My life never really started until I made the single biggest decision that has turned my life upside down – dropping out of high school. I was suffering from anxiety and depression, and I had no motivation or sense of purpose in my life. After leaving school, I tried all kinds of jobs and hobbies that interested me.
Dropping out of school marked the beginning of the most challenging, yet rewarding chapter of my life. I was exposed to all kinds of challenges that I had not been exposed to yet: learning to speak Japanese in a professional manner, cold calling hundreds of businesses in a day, and selling all kinds of things from phones, clothes, to real estates. Among all of the challenges, the biggest one was going to job interviews and trying to convince people to give me a job, while they stared at my resume – which only had one line under “Education.” On the job, I desperately learned and devoted myself to becoming at least 1% better everyday. Being a drop-out meant that I had to improve faster and perform better than anyone else. I learned how to cold-call and make appointments; how to sell things and retain customers; how to design the layout of a store to optimize customer experience and sales; how to take beautiful photographs; how to allocate time and people to different tasks efficiently, and the importance of communication beyond verbal. To me, being out of school was like going to a different school – one where I could study whatever subjects that I wanted, when I wanted, and be rewarded for it. I became intrigued by human behavior, the decision-making process, and how that is influenced by things like interaction, experience, design, color scheme, and atmosphere. By dropping out of school, I fell in love with learning. The more I learned, the more curious I became.

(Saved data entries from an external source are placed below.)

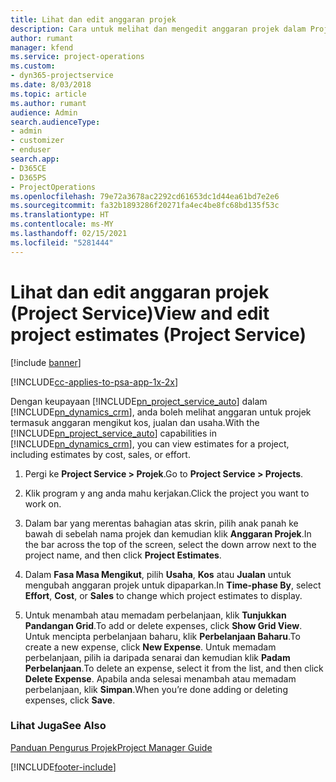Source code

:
 ```yaml
---
title: Lihat dan edit anggaran projek
description: Cara untuk melihat dan mengedit anggaran projek dalam Project Service
author: rumant
manager: kfend
ms.service: project-operations
ms.custom:
- dyn365-projectservice
ms.date: 8/03/2018
ms.topic: article
ms.author: rumant
audience: Admin
search.audienceType:
- admin
- customizer
- enduser
search.app:
- D365CE
- D365PS
- ProjectOperations
ms.openlocfilehash: 79e72a3678ac2292cd61653dc1d44ea61bd7e2e6
ms.sourcegitcommit: fa32b1893286f20271fa4ec4be8fc68bd135f53c
ms.translationtype: HT
ms.contentlocale: ms-MY
ms.lasthandoff: 02/15/2021
ms.locfileid: "5281444"
---
```

# <a name="view-and-edit-project-estimates-project-service"></a><span data-ttu-id="b3313-103">Lihat dan edit anggaran projek (Project Service)</span><span class="sxs-lookup"><span data-stu-id="b3313-103">View and edit project estimates (Project Service)</span></span>

[!include [banner](../includes/psa-now-project-operations.md)]

[!INCLUDE[cc-applies-to-psa-app-1x-2x](../includes/cc-applies-to-psa-app-1x-2x.md)]

<span data-ttu-id="b3313-104">Dengan keupayaan [!INCLUDE[pn_project_service_auto](../includes/pn-project-service-auto.md)] dalam [!INCLUDE[pn_dynamics_crm](../includes/pn-dynamics-crm.md)], anda boleh melihat anggaran untuk projek termasuk anggaran mengikut kos, jualan dan usaha.</span><span class="sxs-lookup"><span data-stu-id="b3313-104">With the [!INCLUDE[pn_project_service_auto](../includes/pn-project-service-auto.md)] capabilities in [!INCLUDE[pn_dynamics_crm](../includes/pn-dynamics-crm.md)], you can view estimates for a project, including estimates by cost, sales, or effort.</span></span>  
  
1.  <span data-ttu-id="b3313-105">Pergi ke **Project Service > Projek**.</span><span class="sxs-lookup"><span data-stu-id="b3313-105">Go to **Project Service > Projects**.</span></span>  
  
2.  <span data-ttu-id="b3313-106">Klik program y ang anda mahu kerjakan.</span><span class="sxs-lookup"><span data-stu-id="b3313-106">Click the project you want to work on.</span></span>  
  
3.  <span data-ttu-id="b3313-107">Dalam bar yang merentas bahagian atas skrin, pilih anak panah ke bawah di sebelah nama projek dan kemudian klik **Anggaran Projek**.</span><span class="sxs-lookup"><span data-stu-id="b3313-107">In the bar across the top of the screen, select the down arrow next to the project name, and then click **Project Estimates**.</span></span>  
  
4.  <span data-ttu-id="b3313-108">Dalam **Fasa Masa Mengikut**, pilih **Usaha**, **Kos** atau **Jualan** untuk mengubah anggaran projek untuk dipaparkan.</span><span class="sxs-lookup"><span data-stu-id="b3313-108">In **Time-phase By**, select **Effort**, **Cost**, or **Sales** to change which project estimates to display.</span></span>  
  
5.  <span data-ttu-id="b3313-109">Untuk menambah atau memadam perbelanjaan, klik **Tunjukkan Pandangan Grid**.</span><span class="sxs-lookup"><span data-stu-id="b3313-109">To add or delete expenses, click **Show Grid View**.</span></span> <span data-ttu-id="b3313-110">Untuk mencipta perbelanjaan baharu, klik **Perbelanjaan Baharu**.</span><span class="sxs-lookup"><span data-stu-id="b3313-110">To create a new expense, click **New Expense**.</span></span> <span data-ttu-id="b3313-111">Untuk memadam perbelanjaan, pilih ia daripada senarai dan kemudian klik **Padam Perbelanjaan**.</span><span class="sxs-lookup"><span data-stu-id="b3313-111">To delete an expense, select it from the list, and then click **Delete Expense**.</span></span> <span data-ttu-id="b3313-112">Apabila anda selesai menambah atau memadam perbelanjaan, klik **Simpan**.</span><span class="sxs-lookup"><span data-stu-id="b3313-112">When you’re done adding or deleting expenses, click **Save**.</span></span>  
  
### <a name="see-also"></a><span data-ttu-id="b3313-113">Lihat Juga</span><span class="sxs-lookup"><span data-stu-id="b3313-113">See Also</span></span>  
 [<span data-ttu-id="b3313-114">Panduan Pengurus Projek</span><span class="sxs-lookup"><span data-stu-id="b3313-114">Project Manager Guide</span></span>](../psa/project-manager-guide.md)


[!INCLUDE[footer-include](../includes/footer-banner.md)]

Around this time, I picked up photography as a hobby – which has now turned into one of my passions. What I like about photography is that it’s about people. When I got bored of shooting photos in my area and decided to look for new places to go, I realized that it’s difficult to google places if you don’t know the name of the place, where it’s located, or how it looks. So, becoming a photographer means striking up conversations with strangers, networking with other photographers, as well as traveling and exploring the unknown, which I find beautiful. The thing about photography that has continued to captivate me is that unlike other forms of art, such as sculpture, pottery, painting, or graphic design, photographers don’t really “create” in the sense that they cannot simply move or reshape buildings, objects, or people. The most we can do is to change our perspectives, and utilize only what exists in front of us. This taught me the importance of perspective and perception. Through photography, I learned that “The way we choose to see the world creates the world we see.” At the core, a photograph is just a frozen moment in time. And yet, it has the power to help us mark and remember the precious moments in life, take us back in time, and most of all, make us feel. Photography is about cherishing connections, relationships, diverse perspectives, emotions, and memories. I like that.
Through dropping out of school, I fell in love with learning, was exposed to new challenges, gained confidence and resilience, found passion in photography, became intrigued by the relationship between perception and experience, and technology and design. I still wasn’t sure what I wanted to do with my life, but I was finally able to narrow down my focus: the intersection between technology and design, and how that shapes human experience and perception.
In pursuit of depth and breadth of knowledge, I got my GED, traveled across the Ocean, and moved to San Francisco Bay Area to attend a community college. I am now a Senior at Santa Clara University, majoring in MIS, and studying Data Analytics and UX Design on my own.
Whether in business or photography, I try to see things not as they are, but as what they could be – because the way we choose to see the world creates the world we see.
Thank you for taking the time to read about me!